TASK INSTRUCTIONS => Make a tally of the lines in the records that include the string "their", and give only that number.

---------- MATERIAL PROVIDED ----------

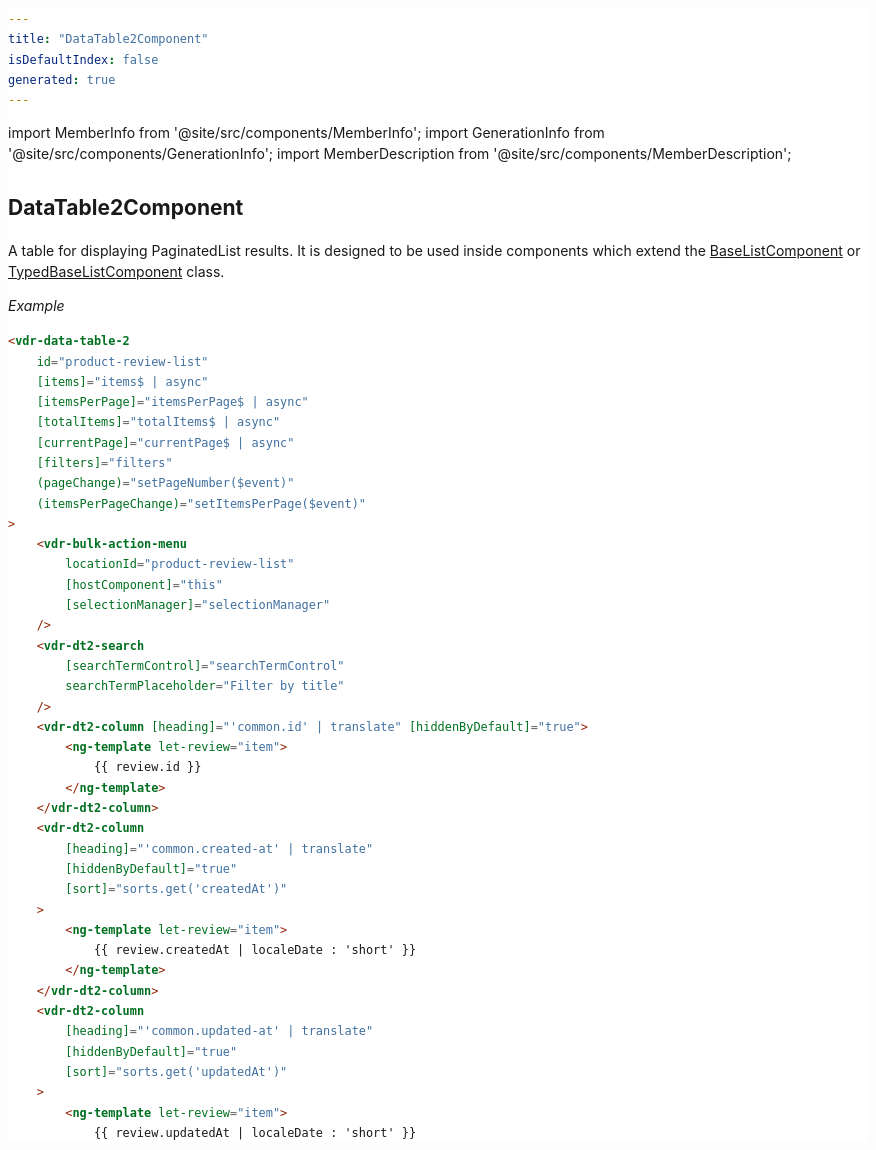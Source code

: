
 ```yaml
---
title: "DataTable2Component"
isDefaultIndex: false
generated: true
---
```


import MemberInfo from '@site/src/components/MemberInfo';
import GenerationInfo from '@site/src/components/GenerationInfo';
import MemberDescription from '@site/src/components/MemberDescription';


## DataTable2Component

<GenerationInfo sourceFile="packages/admin-ui/src/lib/core/src/shared/components/data-table-2/data-table2.component.ts" sourceLine="101" packageName="@bb-vendure/admin-ui" />

A table for displaying PaginatedList results. It is designed to be used inside components which
extend the <a href='/reference/admin-ui-api/list-detail-views/base-list-component#baselistcomponent'>BaseListComponent</a> or <a href='/reference/admin-ui-api/list-detail-views/typed-base-list-component#typedbaselistcomponent'>TypedBaseListComponent</a> class.

*Example*

```html
<vdr-data-table-2
    id="product-review-list"
    [items]="items$ | async"
    [itemsPerPage]="itemsPerPage$ | async"
    [totalItems]="totalItems$ | async"
    [currentPage]="currentPage$ | async"
    [filters]="filters"
    (pageChange)="setPageNumber($event)"
    (itemsPerPageChange)="setItemsPerPage($event)"
>
    <vdr-bulk-action-menu
        locationId="product-review-list"
        [hostComponent]="this"
        [selectionManager]="selectionManager"
    />
    <vdr-dt2-search
        [searchTermControl]="searchTermControl"
        searchTermPlaceholder="Filter by title"
    />
    <vdr-dt2-column [heading]="'common.id' | translate" [hiddenByDefault]="true">
        <ng-template let-review="item">
            {{ review.id }}
        </ng-template>
    </vdr-dt2-column>
    <vdr-dt2-column
        [heading]="'common.created-at' | translate"
        [hiddenByDefault]="true"
        [sort]="sorts.get('createdAt')"
    >
        <ng-template let-review="item">
            {{ review.createdAt | localeDate : 'short' }}
        </ng-template>
    </vdr-dt2-column>
    <vdr-dt2-column
        [heading]="'common.updated-at' | translate"
        [hiddenByDefault]="true"
        [sort]="sorts.get('updatedAt')"
    >
        <ng-template let-review="item">
            {{ review.updatedAt | localeDate : 'short' }}
```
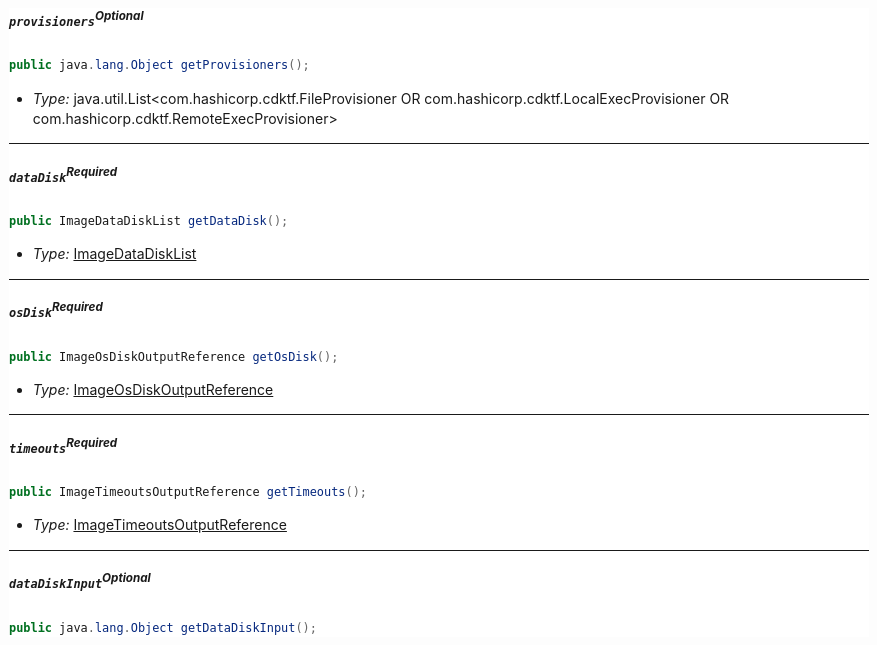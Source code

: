 
##### `provisioners`<sup>Optional</sup> <a name="provisioners" id="@cdktf/provider-azurestack.image.Image.property.provisioners"></a>

```java
public java.lang.Object getProvisioners();
```

- *Type:* java.util.List<com.hashicorp.cdktf.FileProvisioner OR com.hashicorp.cdktf.LocalExecProvisioner OR com.hashicorp.cdktf.RemoteExecProvisioner>

---

##### `dataDisk`<sup>Required</sup> <a name="dataDisk" id="@cdktf/provider-azurestack.image.Image.property.dataDisk"></a>

```java
public ImageDataDiskList getDataDisk();
```

- *Type:* <a href="#@cdktf/provider-azurestack.image.ImageDataDiskList">ImageDataDiskList</a>

---

##### `osDisk`<sup>Required</sup> <a name="osDisk" id="@cdktf/provider-azurestack.image.Image.property.osDisk"></a>

```java
public ImageOsDiskOutputReference getOsDisk();
```

- *Type:* <a href="#@cdktf/provider-azurestack.image.ImageOsDiskOutputReference">ImageOsDiskOutputReference</a>

---

##### `timeouts`<sup>Required</sup> <a name="timeouts" id="@cdktf/provider-azurestack.image.Image.property.timeouts"></a>

```java
public ImageTimeoutsOutputReference getTimeouts();
```

- *Type:* <a href="#@cdktf/provider-azurestack.image.ImageTimeoutsOutputReference">ImageTimeoutsOutputReference</a>

---

##### `dataDiskInput`<sup>Optional</sup> <a name="dataDiskInput" id="@cdktf/provider-azurestack.image.Image.property.dataDiskInput"></a>

```java
public java.lang.Object getDataDiskInput();
```
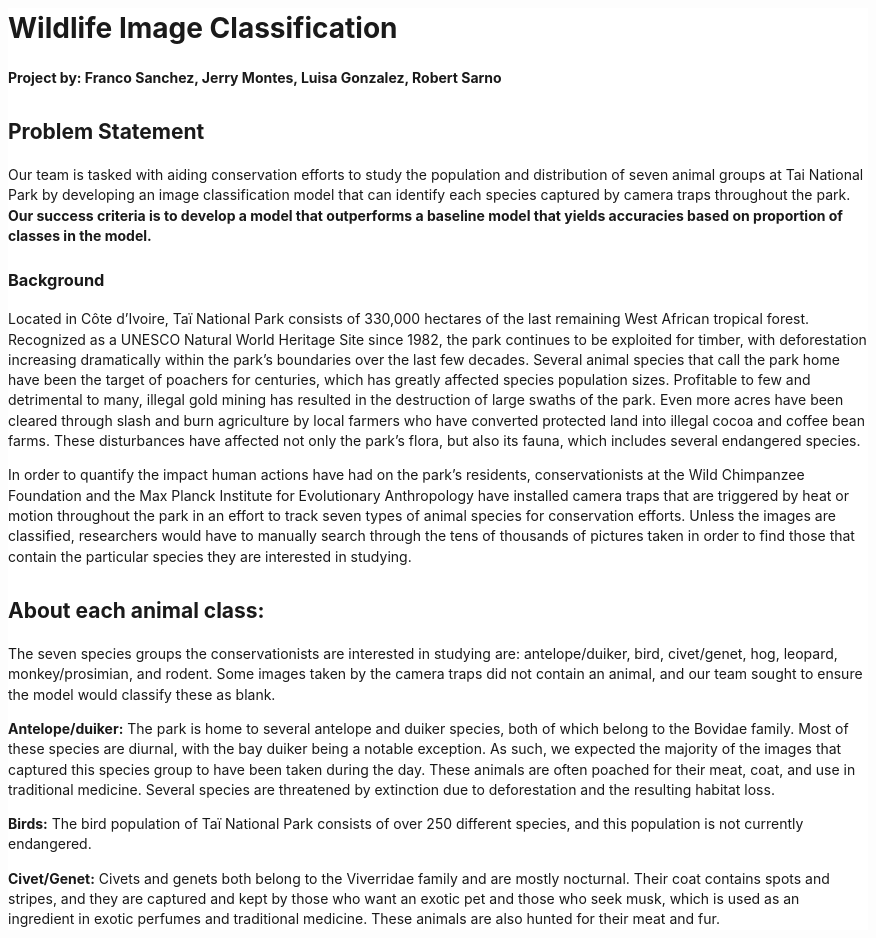 # Wildlife Image Classification
**Project by: Franco Sanchez, Jerry Montes, Luisa Gonzalez, Robert Sarno**

## Problem Statement

Our team is tasked with aiding conservation efforts to study the population and distribution of seven animal groups at Tai National Park by developing an image classification model that can identify each species captured by camera traps throughout the park. **Our success criteria is to develop a model that outperforms a baseline model that yields accuracies based on proportion of classes in the model.**

### Background

Located in Côte d’Ivoire, Taï National Park consists of 330,000 hectares of the last remaining West African tropical forest.  Recognized as a UNESCO Natural World Heritage Site since 1982, the park continues to be exploited for timber, with deforestation increasing dramatically within the park’s boundaries over the last few decades.  Several animal species that call the park home have been the target of poachers for centuries, which has greatly affected species population sizes. Profitable to few and detrimental to many, illegal gold mining has resulted in the destruction of large swaths of the park.  Even more acres have been cleared through slash and burn agriculture by local farmers who have converted protected land into illegal cocoa and coffee bean farms.  These disturbances have affected not only the park’s flora, but also its fauna, which includes several endangered species.  

In order to quantify the impact human actions have had on the park’s residents, conservationists at the Wild Chimpanzee Foundation and the Max Planck Institute for Evolutionary Anthropology have installed camera traps that are triggered by heat or motion throughout the park in an effort to track seven types of animal species for conservation efforts. Unless the images are classified, researchers would have to manually search through the tens of thousands of pictures taken in order to find those that contain the particular species they are interested in studying.  


## About each animal class:

The seven species groups the conservationists are interested in studying are: antelope/duiker, bird, civet/genet, hog, leopard, monkey/prosimian, and rodent. Some images taken by the camera traps did not contain an animal, and our team sought to ensure the model would classify these as blank.  


**Antelope/duiker:**
The park is home to several antelope and duiker species, both of which belong to the Bovidae family.  Most of these species are diurnal, with the bay duiker being a notable exception.  As such, we expected the majority of the images that captured this species group to have been taken during the day. These animals are often poached for their meat, coat, and use in traditional medicine.  Several species are threatened by extinction due to deforestation and the resulting habitat loss.

**Birds:**
The bird population of Taï National Park consists of over 250 different species, and this population is not currently endangered.

**Civet/Genet:**
Civets and genets both belong to the Viverridae family and are mostly nocturnal.  Their coat contains spots and stripes, and they are captured and kept by those who want an exotic pet and those who seek musk, which is used as an ingredient in exotic perfumes and traditional medicine.  These animals are also hunted for their meat and fur.
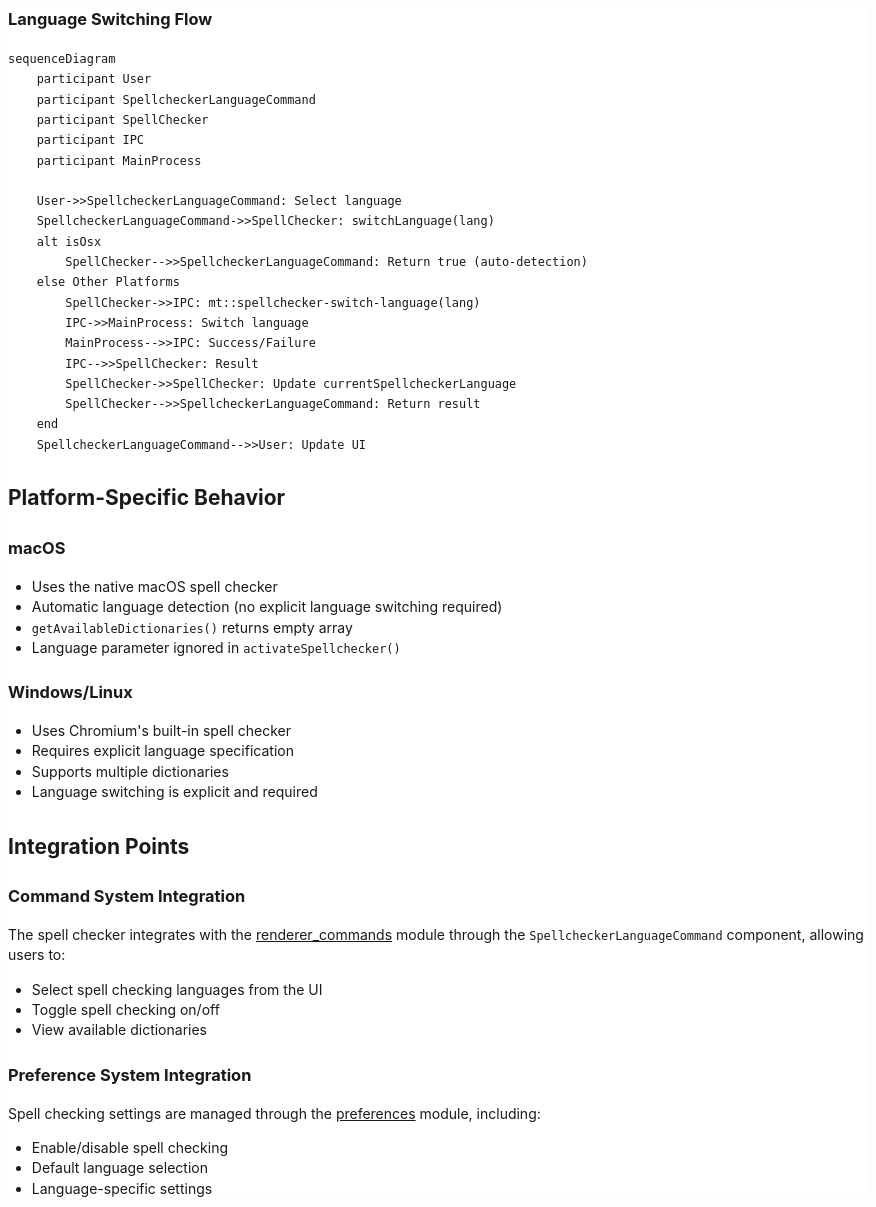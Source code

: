 ### Language Switching Flow

```mermaid
sequenceDiagram
    participant User
    participant SpellcheckerLanguageCommand
    participant SpellChecker
    participant IPC
    participant MainProcess
    
    User->>SpellcheckerLanguageCommand: Select language
    SpellcheckerLanguageCommand->>SpellChecker: switchLanguage(lang)
    alt isOsx
        SpellChecker-->>SpellcheckerLanguageCommand: Return true (auto-detection)
    else Other Platforms
        SpellChecker->>IPC: mt::spellchecker-switch-language(lang)
        IPC->>MainProcess: Switch language
        MainProcess-->>IPC: Success/Failure
        IPC-->>SpellChecker: Result
        SpellChecker->>SpellChecker: Update currentSpellcheckerLanguage
        SpellChecker-->>SpellcheckerLanguageCommand: Return result
    end
    SpellcheckerLanguageCommand-->>User: Update UI
```

## Platform-Specific Behavior

### macOS
- Uses the native macOS spell checker
- Automatic language detection (no explicit language switching required)
- `getAvailableDictionaries()` returns empty array
- Language parameter ignored in `activateSpellchecker()`

### Windows/Linux
- Uses Chromium's built-in spell checker
- Requires explicit language specification
- Supports multiple dictionaries
- Language switching is explicit and required

## Integration Points

### Command System Integration
The spell checker integrates with the [renderer_commands](renderer_commands.md) module through the `SpellcheckerLanguageCommand` component, allowing users to:
- Select spell checking languages from the UI
- Toggle spell checking on/off
- View available dictionaries

### Preference System Integration
Spell checking settings are managed through the [preferences](preferences.md) module, including:
- Enable/disable spell checking
- Default language selection
- Language-specific settings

----------

RESPONSE BELOW => 2